>>
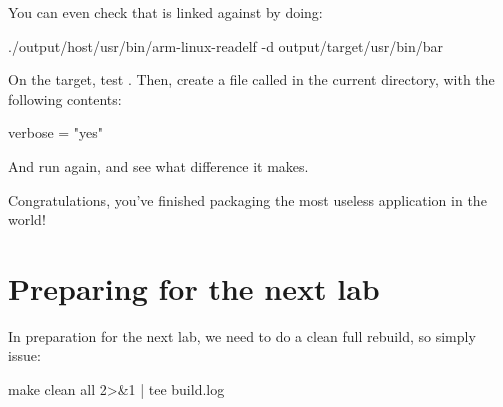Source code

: You can even check that  is linked against
 by doing:

\begin{bashinput}
./output/host/usr/bin/arm-linux-readelf -d output/target/usr/bin/bar
\end{bashinput}

On the target, test . Then, create a file called
 in the current directory, with the following contents:

\begin{fileinput}
verbose = "yes"
\end{fileinput}

And run  again, and see what difference it makes.

Congratulations, you've finished packaging the most useless application
in the world!

\section{Preparing for the next lab}

In preparation for the next lab, we need to do a clean full rebuild,
so simply issue:

\begin{bashinput}
make clean all 2>&1 | tee build.log
\end{bashinput}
<<
**ASSIGNMENT**
The material above is to be transcribed exactly, with all pictures omitted.

**EXERCISE RESPONSE**
Source code

: You can even check that  is linked against
 by doing:

\begin{bashinput}
./output/host/usr/bin/arm-linux-readelf -d output/target/usr/bin/bar
\end{bashinput}

On the target, test . Then, create a file called
 in the current directory, with the following contents:

\begin{fileinput}
verbose = "yes"
\end{fileinput}

And run  again, and see what difference it makes.

Congratulations, you've finished packaging the most useless application
in the world!

\section{Preparing for the next lab}

In preparation for the next lab, we need to do a clean full rebuild,
so simply issue:

\begin{bashinput}
make clean all 2>&1 | tee build.log
\end{bashinput}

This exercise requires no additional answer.